[Stored data entries]
- - - - -

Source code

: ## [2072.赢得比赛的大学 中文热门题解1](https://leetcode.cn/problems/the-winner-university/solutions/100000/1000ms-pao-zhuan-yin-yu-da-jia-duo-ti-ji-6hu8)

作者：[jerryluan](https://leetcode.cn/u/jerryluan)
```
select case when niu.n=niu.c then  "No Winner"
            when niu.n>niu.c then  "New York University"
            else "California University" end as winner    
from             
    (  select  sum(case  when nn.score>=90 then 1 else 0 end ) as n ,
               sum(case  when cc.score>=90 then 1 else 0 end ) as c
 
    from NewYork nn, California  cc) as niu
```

- - - - -

- **Task item**
Copy out each record, keeping every word as it is.

- **Exercise solution**
Source code

: ## [2072.赢得比赛的大学 中文热门题解1](https://leetcode.cn/problems/the-winner-university/solutions/100000/1000ms-pao-zhuan-yin-yu-da-jia-duo-ti-ji-6hu8)

作者：[jerryluan](https://leetcode.cn/u/jerryluan)
```
select case when niu.n=niu.c then  "No Winner"
            when niu.n>niu.c then  "New York University"
            else "California University" end as winner    
from             
    (  select  sum(case  when nn.score>=90 then 1 else 0 end ) as n ,
               sum(case  when cc.score>=90 then 1 else 0 end ) as c
 
    from NewYork nn, California  cc) as niu
```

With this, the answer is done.